(Saved data entries)
:::
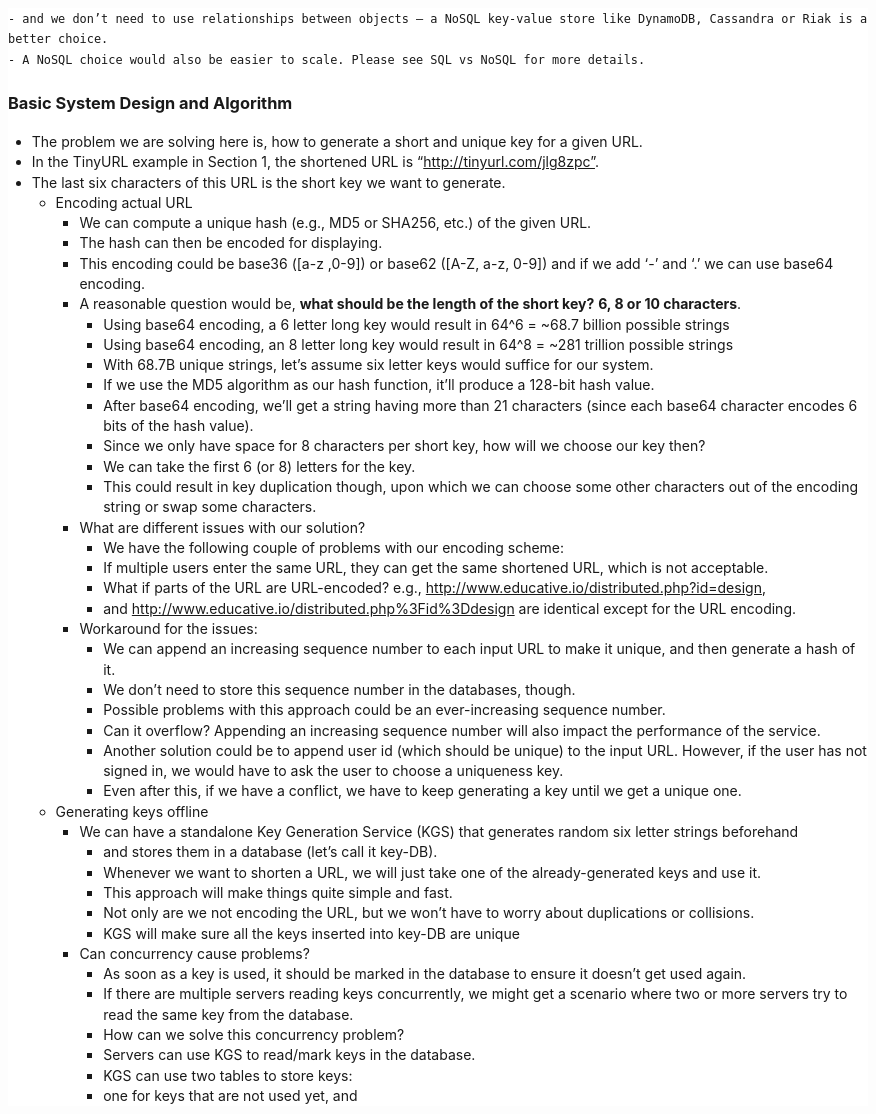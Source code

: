    - and we don’t need to use relationships between objects – a NoSQL key-value store like DynamoDB, Cassandra or Riak is a better choice. 
    - A NoSQL choice would also be easier to scale. Please see SQL vs NoSQL for more details.

### Basic System Design and Algorithm
- The problem we are solving here is, how to generate a short and unique key for a given URL.
- In the TinyURL example in Section 1, the shortened URL is “http://tinyurl.com/jlg8zpc”. 
- The last six characters of this URL is the short key we want to generate. 
    - Encoding actual URL
        - We can compute a unique hash (e.g., MD5 or SHA256, etc.) of the given URL. 
        - The hash can then be encoded for displaying. 
        - This encoding could be base36 ([a-z ,0-9]) or base62 ([A-Z, a-z, 0-9]) and if we add ‘-’ and ‘.’ we can use base64 encoding. 
        - A reasonable question would be, **what should be the length of the short key?** **6, 8 or 10 characters**.
            - Using base64 encoding, a 6 letter long key would result in 64^6 = ~68.7 billion possible strings
            - Using base64 encoding, an 8 letter long key would result in 64^8 = ~281 trillion possible strings
            - With 68.7B unique strings, let’s assume six letter keys would suffice for our system.
            - If we use the MD5 algorithm as our hash function, it’ll produce a 128-bit hash value. 
            - After base64 encoding, we’ll get a string having more than 21 characters (since each base64 character encodes 6 bits of the hash value). 
            - Since we only have space for 8 characters per short key, how will we choose our key then? 
            - We can take the first 6 (or 8) letters for the key. 
            - This could result in key duplication though, upon which we can choose some other characters out of the encoding string or swap some characters.
        - What are different issues with our solution? 
            - We have the following couple of problems with our encoding scheme:
            - If multiple users enter the same URL, they can get the same shortened URL, which is not acceptable.
            - What if parts of the URL are URL-encoded? e.g., http://www.educative.io/distributed.php?id=design,
            - and http://www.educative.io/distributed.php%3Fid%3Ddesign are identical except for the URL encoding.
        - Workaround for the issues: 
            - We can append an increasing sequence number to each input URL to make it unique, and then generate a hash of it. 
            - We don’t need to store this sequence number in the databases, though. 
            - Possible problems with this approach could be an ever-increasing sequence number. 
            - Can it overflow? Appending an increasing sequence number will also impact the performance of the service.
            - Another solution could be to append user id (which should be unique) to the input URL. However, if the user has not signed in, we would have to ask the user to choose a uniqueness key. 
            - Even after this, if we have a conflict, we have to keep generating a key until we get a unique one.
    - Generating keys offline
        - We can have a standalone Key Generation Service (KGS) that generates random six letter strings beforehand 
            - and stores them in a database (let’s call it key-DB). 
            - Whenever we want to shorten a URL, we will just take one of the already-generated keys and use it. 
            - This approach will make things quite simple and fast. 
            - Not only are we not encoding the URL, but we won’t have to worry about duplications or collisions. 
            - KGS will make sure all the keys inserted into key-DB are unique
        - Can concurrency cause problems? 
            - As soon as a key is used, it should be marked in the database to ensure it doesn’t get used again.
            - If there are multiple servers reading keys concurrently, we might get a scenario where two or more servers try to read the same key from the database. 
            - How can we solve this concurrency problem?
            - Servers can use KGS to read/mark keys in the database. 
            - KGS can use two tables to store keys: 
            - one for keys that are not used yet, and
:::
-- What needs to be done --
Counting only lines that contain the string "NoSQL", how many are there in the data above? Give the number alone.

-- Answer to this task --
2